Oleh: H. Daddy Rohanady
(Anggota DPRD Provinsi Jawa Barat)
PROVINSI Jawa Barat memiliki Perda Nomor 22 Tahun 2010 Tentang Rencana Tata Ruang Wilayah Provinsi Jawa Barat 2009-2029. Melihat “usia dan jangkauannya”, tentu saja perda tersebut sudah harus diup date. Perda tersebut pernah dibahas oleh Pansus VII di DPRD selama 11 bulan. Namun, hingga DPRD periode 2014-2019 berakhir, Pemerintah Pusat tak kunjung memberikan persetujuan.
Dalam perkembangannya, banyak produk perundang-undangan yang telah lahir pasca terbitnya Perda tersebut. Misalnya saja Undang-Undang Nomor 11 Tahun 2020 Tentang Cipta Kerja (UUCK). Undang-Undang tersebut lebih dikenal sebagai omnibus law dan sederet aturan yang menyertainya semisal Peraturan Pemerintah (PP) Nomor 21 Tahun 2021 Tentang Penyelenggaraan Penataan Ruang.

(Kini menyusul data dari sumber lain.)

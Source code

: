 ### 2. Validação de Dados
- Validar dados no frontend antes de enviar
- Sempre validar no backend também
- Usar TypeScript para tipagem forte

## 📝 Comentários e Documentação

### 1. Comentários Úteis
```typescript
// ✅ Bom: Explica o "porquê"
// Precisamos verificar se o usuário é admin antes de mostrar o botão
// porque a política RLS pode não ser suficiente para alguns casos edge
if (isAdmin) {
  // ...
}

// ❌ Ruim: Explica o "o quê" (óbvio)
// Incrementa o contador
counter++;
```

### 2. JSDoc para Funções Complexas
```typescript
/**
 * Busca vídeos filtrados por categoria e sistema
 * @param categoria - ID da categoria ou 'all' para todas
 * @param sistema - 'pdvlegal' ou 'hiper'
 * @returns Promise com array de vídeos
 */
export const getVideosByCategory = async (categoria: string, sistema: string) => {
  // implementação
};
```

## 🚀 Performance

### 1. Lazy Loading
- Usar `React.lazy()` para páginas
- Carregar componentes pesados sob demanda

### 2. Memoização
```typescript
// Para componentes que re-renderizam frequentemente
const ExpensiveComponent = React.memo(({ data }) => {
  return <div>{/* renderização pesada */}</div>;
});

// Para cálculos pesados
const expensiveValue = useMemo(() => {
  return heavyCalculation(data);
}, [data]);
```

Selain itu, ada pula Peraturan Presiden Nomor 87 Tahun 2021 Tentang Percepatan Pembangunan Kawasan Rebana dan Kawasan Jawa Barat Bagian Selatan. Bahkan, sebelumnya, ada Peraturan Presiden Nomor 109 Tahun 2020 tentang Perubahan Ketiga atas Peraturan Presiden Nomor 3 Tahun 2016 tentang Percepatan Pelaksanaan Proyek Strategis Nasional.
UUCK juga mengamanatkan penggabungan Perda RTRW dan Perda Rencana Zonasi dan Pulau-Pulau Kecil (RZWP3K). Jawa Barat juga sudah memiliki Perda Nomor 5 Tahun 2019 tentang RZWP3K. Dengan amanat UUCK, berarti Perda Jabar Nomor 10/2010 tentang RTRW dan Perda Nomor 5/2019 tentang RZWP3K harus digabungkan. Mempertimbangkan hal itu, Jabar pun akan membuat perda baru.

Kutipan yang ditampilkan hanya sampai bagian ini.